• Description of the task: Repeat every record exactly, omitting the pictures.

• Extracted information:
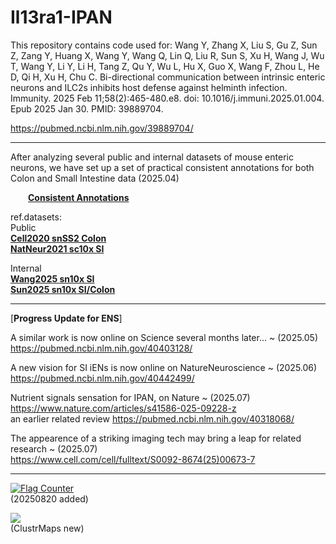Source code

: # Il13ra1-IPAN

This repository contains code used for: Wang Y, Zhang X, Liu S, Gu Z, Sun Z, Zang Y, Huang X, Wang Y, Wang Q, Lin Q, Liu R, Sun S, Xu H, Wang J, Wu T, Wang Y, Li Y, Li H, Tang Z, Qu Y, Wu L, Hu X, Guo X, Wang F, Zhou L, He D, Qi H, Xu H, Chu C. Bi-directional communication between intrinsic enteric neurons and ILC2s inhibits host defense against helminth infection. Immunity. 2025 Feb 11;58(2):465-480.e8. doi: 10.1016/j.immuni.2025.01.004. Epub 2025 Jan 30. PMID: 39889704.
     
https://pubmed.ncbi.nlm.nih.gov/39889704/        
           
                      
***          
          
After analyzing several public and internal datasets of mouse enteric neurons, we have set up a set of practical consistent annotations for both Colon and Small Intestine data (2025.04)                
           
&emsp;&emsp;<a href="https://github.com/Ruismart/Il13ra1-IPAN/blob/main/Anno_consist.md" target="_blank">**Consistent Annotations**</a>
        
ref.datasets:          
Public       
[**Cell2020 snSS2 Colon**](https://pubmed.ncbi.nlm.nih.gov/32888429/)           
[**NatNeur2021 sc10x SI**](https://pubmed.ncbi.nlm.nih.gov/33288908/)       
                 
Internal          
[**Wang2025 sn10x SI**](https://pubmed.ncbi.nlm.nih.gov/39889704/)           
[**Sun2025 sn10x SI/Colon**](https://pubmed.ncbi.nlm.nih.gov/40178975/)
             

***          
[**Progress Update for ENS**]

A similar work is now online on Science several months later... ~ (2025.05)                  
https://pubmed.ncbi.nlm.nih.gov/40403128/            
                
A new vision for SI iENs is now online on NatureNeuroscience ~ (2025.06)        
https://pubmed.ncbi.nlm.nih.gov/40442499/              
               
Nutrient signals sensation for IPAN, on Nature ~ (2025.07)             
https://www.nature.com/articles/s41586-025-09228-z              
    an earlier related review https://pubmed.ncbi.nlm.nih.gov/40318068/               
               
The appearence of a striking imaging tech may bring a leap for related research ~ (2025.07)                  
https://www.cell.com/cell/fulltext/S0092-8674(25)00673-7                 
                   

***          
              
<a href="https://info.flagcounter.com/dnn8"><img src="https://s01.flagcounter.com/count2/dnn8/bg_FFFFFF/txt_000000/border_CCCCCC/columns_2/maxflags_10/viewers_0/labels_0/pageviews_0/flags_0/percent_0/" alt="Flag Counter" border="0"></a>               
(20250820 added)     
          
                            

<a href='https://mapmyvisitors.com/web/1byv3'  title='Visit tracker'><img src='https://mapmyvisitors.com/map.png?cl=ffffff&w=a&t=tt&d=lZMCxcLVLjbT7npcyuEuWIvFvXvi-7lhHj2q_nN5Z3c&co=2d78ad&ct=ffffff'/></a>          
(ClustrMaps new)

• Finished task:
Source code

: # Il13ra1-IPAN

This repository contains code used for: Wang Y, Zhang X, Liu S, Gu Z, Sun Z, Zang Y, Huang X, Wang Y, Wang Q, Lin Q, Liu R, Sun S, Xu H, Wang J, Wu T, Wang Y, Li Y, Li H, Tang Z, Qu Y, Wu L, Hu X, Guo X, Wang F, Zhou L, He D, Qi H, Xu H, Chu C. Bi-directional communication between intrinsic enteric neurons and ILC2s inhibits host defense against helminth infection. Immunity. 2025 Feb 11;58(2):465-480.e8. doi: 10.1016/j.immuni.2025.01.004. Epub 2025 Jan 30. PMID: 39889704.
     
https://pubmed.ncbi.nlm.nih.gov/39889704/        
           
                      
***          
          
After analyzing several public and internal datasets of mouse enteric neurons, we have set up a set of practical consistent annotations for both Colon and Small Intestine data (2025.04)                
           
&emsp;&emsp;<a href="https://github.com/Ruismart/Il13ra1-IPAN/blob/main/Anno_consist.md" target="_blank">**Consistent Annotations**</a>
        
ref.datasets:          
Public       
[**Cell2020 snSS2 Colon**](https://pubmed.ncbi.nlm.nih.gov/32888429/)           
[**NatNeur2021 sc10x SI**](https://pubmed.ncbi.nlm.nih.gov/33288908/)       
                 
Internal          
[**Wang2025 sn10x SI**](https://pubmed.ncbi.nlm.nih.gov/39889704/)           
[**Sun2025 sn10x SI/Colon**](https://pubmed.ncbi.nlm.nih.gov/40178975/)
             

***          
[**Progress Update for ENS**]

A similar work is now online on Science several months later... ~ (2025.05)                  
https://pubmed.ncbi.nlm.nih.gov/40403128/            
                
A new vision for SI iENs is now online on NatureNeuroscience ~ (2025.06)        
https://pubmed.ncbi.nlm.nih.gov/40442499/              
               
Nutrient signals sensation for IPAN, on Nature ~ (2025.07)             
https://www.nature.com/articles/s41586-025-09228-z              
    an earlier related review https://pubmed.ncbi.nlm.nih.gov/40318068/               
               
The appearence of a striking imaging tech may bring a leap for related research ~ (2025.07)                  
https://www.cell.com/cell/fulltext/S0092-8674(25)00673-7                 
                   

***          
              
<a href="https://info.flagcounter.com/dnn8"><img src="https://s01.flagcounter.com/count2/dnn8/bg_FFFFFF/txt_000000/border_CCCCCC/columns_2/maxflags_10/viewers_0/labels_0/pageviews_0/flags_0/percent_0/" alt="Flag Counter" border="0"></a>               
(20250820 added)     
          
                            

<a href='https://mapmyvisitors.com/web/1byv3'  title='Visit tracker'><img src='https://mapmyvisitors.com/map.png?cl=ffffff&w=a&t=tt&d=lZMCxcLVLjbT7npcyuEuWIvFvXvi-7lhHj2q_nN5Z3c&co=2d78ad&ct=ffffff'/></a>          
(ClustrMaps new)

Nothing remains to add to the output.